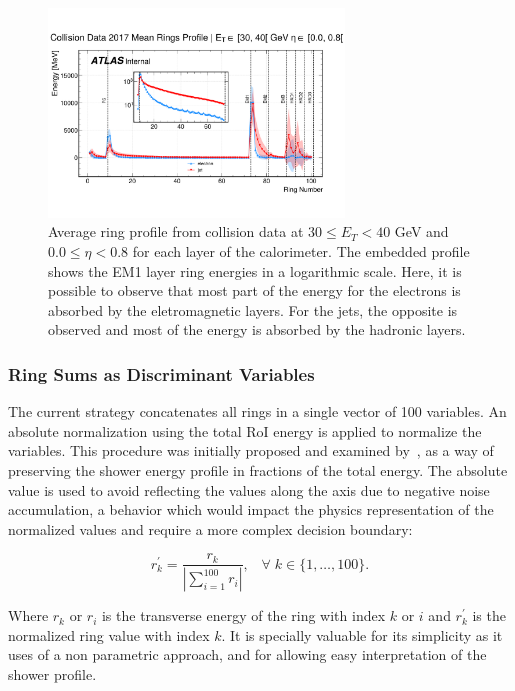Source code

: \begin{figure}[!ht]
  \centering
  \includegraphics[width=0.7\textwidth]{sections/02_ringer/figures/reco_steps/data17_zee_mean_rings_profiles_et2_eta0.pdf}
  \caption{Average ring profile from collision data at $30 \leq E_T < 40$ GeV and $0.0 \leq \eta < 0.8$ for each layer of the calorimeter. The embedded profile shows the EM1 layer ring energies in a logarithmic scale. Here, it is possible to observe that most part of the energy for the electrons is absorbed by the eletromagnetic layers. For the jets, the opposite is observed and most of the energy is absorbed by the hadronic layers.}
  \label{fig:rings_profile}
\end{figure}

\subsubsection{Ring Sums as Discriminant Variables}

The current strategy concatenates all rings in a single vector of 100
variables. An absolute normalization using the total RoI energy is applied to normalize the variables. 
This procedure was initially proposed and examined by~\cite{1995_seixas_ringer}, as a way of preserving the shower energy profile in fractions of the total energy. 
The absolute value is used to avoid reflecting the values along the axis due to negative noise accumulation, a behavior which would impact the physics
representation of the normalized values and require a more complex decision
boundary:

\begin{equation}
  r^\prime_{k} = \frac{r_{k}}{| \sum\limits_{i=1}^{100} r_i
  |}, \;\;\;
    \forall \; k\in\{1,\dots,100\}.
\label{eq:ring_norm}
\end{equation}

Where $r_k$ or $r_i$ is the transverse energy of the ring with index $k$ or $i$ and $r^\prime_{k}$ is the normalized ring value with index $k$. It is specially valuable for its simplicity as it uses of a non parametric approach, and for allowing easy interpretation of the shower profile.



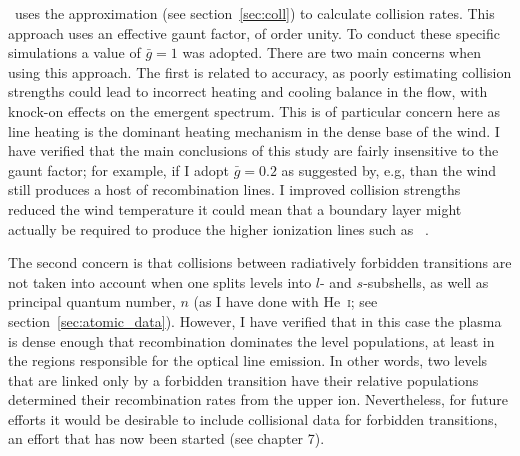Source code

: \py\ uses the \cite{vanregemorter} approximation 
(see section~\ref{sec:coll}) to calculate collision rates.
This approach uses an effective gaunt factor, of
order unity. To conduct these specific simulations a value of $\bar{g}=1$ 
was adopted. There are two main concerns when using this approach.
The first is related to accuracy, as poorly estimating collision strengths
could lead to incorrect heating and cooling balance in the flow, with
knock-on effects on the emergent spectrum. This is of particular concern
here as line heating is the dominant heating mechanism in the dense 
base of the wind. I have verified that the main conclusions of this study
are fairly insensitive to the gaunt factor; for example, if I adopt
$\bar{g}=0.2$ as suggested by, e.g, \citep{ferland2005} than the wind still
produces a host of recombination lines. 
I improved collision strengths reduced the wind temperature it 
could mean that a boundary layer might
actually be required to produce the higher ionization lines such as 
\heiiopt\ \citep[see e.g.][]{hoare1991}.

The second concern is that 
collisions between radiatively forbidden transitions are not taken into 
account when one splits levels into $l$- and $s$-subshells, as well
as principal quantum number, $n$ (as I have done with He~\textsc{i}; 
see section~\ref{sec:atomic_data}). However, I have verified that
in this case the plasma is dense enough that recombination 
dominates the level populations, at least in 
the regions responsible for the optical line emission. In other words, two levels
that are linked only by a forbidden transition have their relative populations
determined their recombination rates from the upper ion.
Nevertheless, for future efforts it would be desirable to include
collisional data for forbidden transitions, an effort that has now
been started (see chapter 7).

***

_TASK DIRECTIONS_
Your answer must be the exact lines from the start of the data through the line with "variables. An absolute", inclusive, and nothing else; pictures do not belong in it.

_RESULT OF THE TASK_
Source code

: \begin{figure}[!ht]
  \centering
  \includegraphics[width=0.7\textwidth]{sections/02_ringer/figures/reco_steps/data17_zee_mean_rings_profiles_et2_eta0.pdf}
  \caption{Average ring profile from collision data at $30 \leq E_T < 40$ GeV and $0.0 \leq \eta < 0.8$ for each layer of the calorimeter. The embedded profile shows the EM1 layer ring energies in a logarithmic scale. Here, it is possible to observe that most part of the energy for the electrons is absorbed by the eletromagnetic layers. For the jets, the opposite is observed and most of the energy is absorbed by the hadronic layers.}
  \label{fig:rings_profile}
\end{figure}

\subsubsection{Ring Sums as Discriminant Variables}

The current strategy concatenates all rings in a single vector of 100
variables. An absolute normalization using the total RoI energy is applied to normalize the variables. 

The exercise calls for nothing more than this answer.